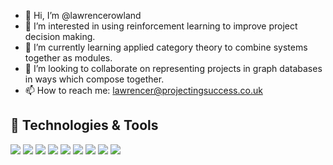- 👋 Hi, I’m @lawrencerowland
- 👀 I’m interested in using reinforcement learning to improve project decision making. 
- 🌱 I’m currently learning applied category theory to combine systems together as modules. 
- 💞️ I’m looking to collaborate on representing projects in graph databases in ways which compose together. 
- 📫 How to reach me: lawrencer@projectingsuccess.co.uk

<!---
lawrencerowland/lawrencerowland is a ✨ special ✨ repository because its `README.md` (this file) appears on your GitHub profile.
You can click the Preview link to take a look at your changes.
--->
## 🔧 Technologies & Tools
![](https://img.shields.io/static/v1?label=Programming&message=Python&color=Green)
![](https://img.shields.io/static/v1?label=KnowledgeGraphs-Neo4j&message=Cypher&color=Yellow)
![](https://img.shields.io/static/v1?label=DeepLearning&message=Keras&color=Red)
![](https://img.shields.io/static/v1?label=MachineLearning&message=scikit-learn&color=Red)
![](https://img.shields.io/static/v1?label=Tools&message=Pandas&color=Brown)
![](https://img.shields.io/static/v1?label=Tools&message=Numpy&color=Brown)
![](https://img.shields.io/static/v1?label=DeepLearning&message=PyTorch&color=Red)
![](https://img.shields.io/static/v1?label=NaturalLanguageProcessing&message=NLTK&color=Yellow)
![](https://img.shields.io/badge/Tools-Docker-informational?style=flat&logo=docker&logoColor=white&color=2bbc8a)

########################################

-- YOUR INSTRUCTIONS --
The copy you write must hold every record verbatim and none of the pictures.

-- ANSWER BOX --
- 👋 Hi, I’m @lawrencerowland
- 👀 I’m interested in using reinforcement learning to improve project decision making. 
- 🌱 I’m currently learning applied category theory to combine systems together as modules. 
- 💞️ I’m looking to collaborate on representing projects in graph databases in ways which compose together. 
- 📫 How to reach me: lawrencer@projectingsuccess.co.uk

<!---
lawrencerowland/lawrencerowland is a ✨ special ✨ repository because its `README.md` (this file) appears on your GitHub profile.
You can click the Preview link to take a look at your changes.
--->
## 🔧 Technologies & Tools
![](https://img.shields.io/static/v1?label=Programming&message=Python&color=Green)
![](https://img.shields.io/static/v1?label=KnowledgeGraphs-Neo4j&message=Cypher&color=Yellow)
![](https://img.shields.io/static/v1?label=DeepLearning&message=Keras&color=Red)
![](https://img.shields.io/static/v1?label=MachineLearning&message=scikit-learn&color=Red)
![](https://img.shields.io/static/v1?label=Tools&message=Pandas&color=Brown)
![](https://img.shields.io/static/v1?label=Tools&message=Numpy&color=Brown)
![](https://img.shields.io/static/v1?label=DeepLearning&message=PyTorch&color=Red)
![](https://img.shields.io/static/v1?label=NaturalLanguageProcessing&message=NLTK&color=Yellow)
![](https://img.shields.io/badge/Tools-Docker-informational?style=flat&logo=docker&logoColor=white&color=2bbc8a)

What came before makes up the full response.